On the second row, the <set> animation has an end value of 5s, and a -6s min attribute. The active duration resulting from the end attribute is 5s. The negative min value is invalid and, as per the specification, the behavior should be as if the attribute was not specified. The active duration (5s) is therefore not constrained.
On the third row, the <set> animation has an end value of 5s, and a 3s min attribute. The active duration resulting from the end attribute is 5s. The min value is less than the active duration, so the min attribute does not actually constrain the active duration.
On the fourth row, the <set> animation has a dur value of indefinite, an end value of 2s, and a 5s min attribute. The active duration resulting from the end attribute would be 2s. Because this is less than the min value (2s < 5s) the (min constrained) active duration has to be corrected to 5s, despite a simple duration (indefinite) that is greater than the min value.
On the fifth row, the <set> animation has a dur value of 1s, an end value of 2s, a repeatCount of 7 and a 5s min attribute. The active duration resulting from dur, end and repeatCount would be 2s. Because this is less than the min value (2s < 5s) the (min constrained) active duration has to be corrected to 5s.
On the sixth row, the <set> animation has a dur value of 1s, an end value of 2s, a repeatCount of 5 and a 8s min attribute value. The active duration resulting from dur, end and repeatCount would be 2s, because this is less than the min value (2s < 8s) the active duration has to be corrected to 8s. As the fill attribute is set to 'remove' on the <set> animation, this remove is applied at 5s, the end of the repeatCount. Note, that if the end of active duration would have been used as a syncbase-value for another animation, the corrected end event at (begin + min) = 8s has to be used.
On the seventh row, the <set> animation has a dur value of 1s, an end value of 2s, a repeatCount of 5 and a 8s min attribute value.
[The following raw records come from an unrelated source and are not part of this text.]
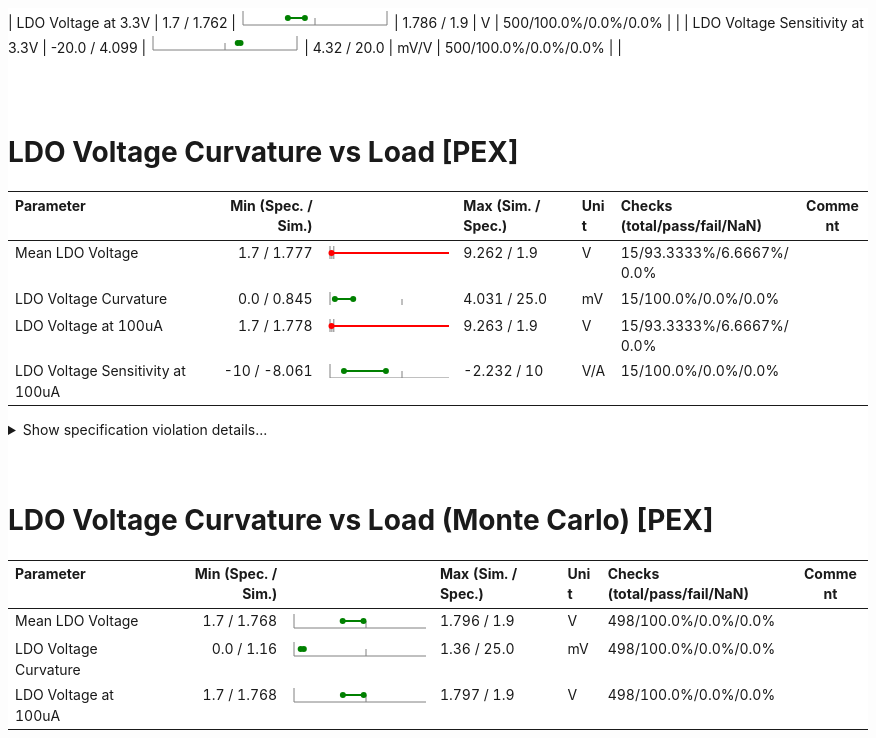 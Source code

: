 | LDO Voltage at 3.3V | 1.7 / 1.762 | <svg height="20" width="150"><polyline points="3.0,3,3.0,17,147.0,17,147.0,3" style="fill:none;stroke:gray;stroke-width:1" /><polyline points="75.0,10.0,75.0,17" style="fill:none;stroke:gray;stroke-width:1" /><polyline points="47.84448000000001,10.0,64.89552,10.0" style="stroke:green;stroke-width:2" /><circle cx="47.84448000000001" cy="10.0" r="3" style="fill:green;stroke:green;stroke-width:0" /><circle cx="64.89552" cy="10.0" r="3" style="fill:green;stroke:green;stroke-width:0" /></svg> | 1.786 / 1.9 | V | 500/100.0%/0.0%/0.0% |  |
| LDO Voltage Sensitivity at 3.3V | -20.0 / 4.099 | <svg height="20" width="150"><polyline points="3.0,3,3.0,17,147.0,17,147.0,3" style="fill:none;stroke:gray;stroke-width:1" /><polyline points="75.0,10.0,75.0,17" style="fill:none;stroke:gray;stroke-width:1" /><polyline points="87.757498,10.0,90.5509344,10.0" style="stroke:green;stroke-width:2" /><circle cx="87.757498" cy="10.0" r="3" style="fill:green;stroke:green;stroke-width:0" /><circle cx="90.5509344" cy="10.0" r="3" style="fill:green;stroke:green;stroke-width:0" /></svg> | 4.32 / 20.0 | mV/V | 500/100.0%/0.0%/0.0% |  |

<br>


# LDO Voltage Curvature vs Load [PEX]<br>

| Parameter | Min (Spec. / Sim.) |      | Max (Sim. / Spec.) | Unit | Checks (total/pass/fail/NaN) | Comment |
| :-------- | -----------------: | :--: | :----------------- | :--- | :--------------------------- | ------- |
| Mean LDO Voltage | 1.7 / 1.777 | <svg height="20" width="150"><polyline points="3.0,3,3.0,17,6.808399424931686,17,6.808399424931686,3" style="fill:none;stroke:gray;stroke-width:1" /><polyline points="4.904199712465843,10.0,4.904199712465843,17" style="fill:none;stroke:gray;stroke-width:1" /><polyline points="4.474212375393934,10.0,147.0,10.0" style="stroke:red;stroke-width:2" /><circle cx="4.474212375393934" cy="10.0" r="3" style="fill:red;stroke:red;stroke-width:0" /><circle cx="147.0" cy="10.0" r="3" style="fill:red;stroke:red;stroke-width:0" /></svg> | 9.262 / 1.9 | V | 15/93.3333%/6.6667%/0.0% |  |
| LDO Voltage Curvature | 0.0 / 0.845 | <svg height="20" width="150"><polyline points="3.0,3,3.0,17,147.0,17,147.0,3" style="fill:none;stroke:gray;stroke-width:1" /><polyline points="75.0,10.0,75.0,17" style="fill:none;stroke:gray;stroke-width:1" /><polyline points="7.866829632,10.0,26.21589312,10.0" style="stroke:green;stroke-width:2" /><circle cx="7.866829632" cy="10.0" r="3" style="fill:green;stroke:green;stroke-width:0" /><circle cx="26.21589312" cy="10.0" r="3" style="fill:green;stroke:green;stroke-width:0" /></svg> | 4.031 / 25.0 | mV | 15/100.0%/0.0%/0.0% |  |
| LDO Voltage at 100uA | 1.7 / 1.778 | <svg height="20" width="150"><polyline points="3.0,3,3.0,17,6.807790660362128,17,6.807790660362128,3" style="fill:none;stroke:gray;stroke-width:1" /><polyline points="4.903895330181064,10.0,4.903895330181064,17" style="fill:none;stroke:gray;stroke-width:1" /><polyline points="4.477803555286543,10.0,147.0,10.0" style="stroke:red;stroke-width:2" /><circle cx="4.477803555286543" cy="10.0" r="3" style="fill:red;stroke:red;stroke-width:0" /><circle cx="147.0" cy="10.0" r="3" style="fill:red;stroke:red;stroke-width:0" /></svg> | 9.263 / 1.9 | V | 15/93.3333%/6.6667%/0.0% |  |
| LDO Voltage Sensitivity at 100uA | -10 / -8.061 | <svg height="20" width="150"><polyline points="3.0,3,3.0,17,147.0,17,147.0,3" style="fill:none;stroke:gray;stroke-width:1" /><polyline points="75.0,10.0,75.0,17" style="fill:none;stroke:gray;stroke-width:1" /><polyline points="16.959935999999995,10.0,58.930104,10.0" style="stroke:green;stroke-width:2" /><circle cx="16.959935999999995" cy="10.0" r="3" style="fill:green;stroke:green;stroke-width:0" /><circle cx="58.930104" cy="10.0" r="3" style="fill:green;stroke:green;stroke-width:0" /></svg> | -2.232 / 10 | V/A | 15/100.0%/0.0%/0.0% |  |

<details><summary>Show specification violation details...</summary></details><br>


# LDO Voltage Curvature vs Load (Monte Carlo) [PEX]<br>

| Parameter | Min (Spec. / Sim.) |      | Max (Sim. / Spec.) | Unit | Checks (total/pass/fail/NaN) | Comment |
| :-------- | -----------------: | :--: | :----------------- | :--- | :--------------------------- | ------- |
| Mean LDO Voltage | 1.7 / 1.768 | <svg height="20" width="150"><polyline points="3.0,3,3.0,17,147.0,17,147.0,3" style="fill:none;stroke:gray;stroke-width:1" /><polyline points="75.0,10.0,75.0,17" style="fill:none;stroke:gray;stroke-width:1" /><polyline points="51.67848000000003,10.0,72.47424000000002,10.0" style="stroke:green;stroke-width:2" /><circle cx="51.67848000000003" cy="10.0" r="3" style="fill:green;stroke:green;stroke-width:0" /><circle cx="72.47424000000002" cy="10.0" r="3" style="fill:green;stroke:green;stroke-width:0" /></svg> | 1.796 / 1.9 | V | 498/100.0%/0.0%/0.0% |  |
| LDO Voltage Curvature | 0.0 / 1.16 | <svg height="20" width="150"><polyline points="3.0,3,3.0,17,147.0,17,147.0,3" style="fill:none;stroke:gray;stroke-width:1" /><polyline points="75.0,10.0,75.0,17" style="fill:none;stroke:gray;stroke-width:1" /><polyline points="9.681749759999999,10.0,12.83638784,10.0" style="stroke:green;stroke-width:2" /><circle cx="9.681749759999999" cy="10.0" r="3" style="fill:green;stroke:green;stroke-width:0" /><circle cx="12.83638784" cy="10.0" r="3" style="fill:green;stroke:green;stroke-width:0" /></svg> | 1.36 / 25.0 | mV | 498/100.0%/0.0%/0.0% |  |
| LDO Voltage at 100uA | 1.7 / 1.768 | <svg height="20" width="150"><polyline points="3.0,3,3.0,17,147.0,17,147.0,3" style="fill:none;stroke:gray;stroke-width:1" /><polyline points="75.0,10.0,75.0,17" style="fill:none;stroke:gray;stroke-width:1" /><polyline points="51.87792000000009,10.0,72.68736000000008,10.0" style="stroke:green;stroke-width:2" /><circle cx="51.87792000000009" cy="10.0" r="3" style="fill:green;stroke:green;stroke-width:0" /><circle cx="72.68736000000008" cy="10.0" r="3" style="fill:green;stroke:green;stroke-width:0" /></svg> | 1.797 / 1.9 | V | 498/100.0%/0.0%/0.0% |  |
The active duration resulting from dur, end and repeatCount would be 2s, because this is less than the min value (2s < 8s) the active duration has to be corrected to 8s. As the fill attribute is set to 'freeze' on the <set> animation, the animation is frozen at 5s, the end of the repeatCount, the <set> applies indefinitely. Note, that if the end of active duration would have been used as a syncbase-value for another animation, the corrected end event at (begin + min) = 8s has to be used.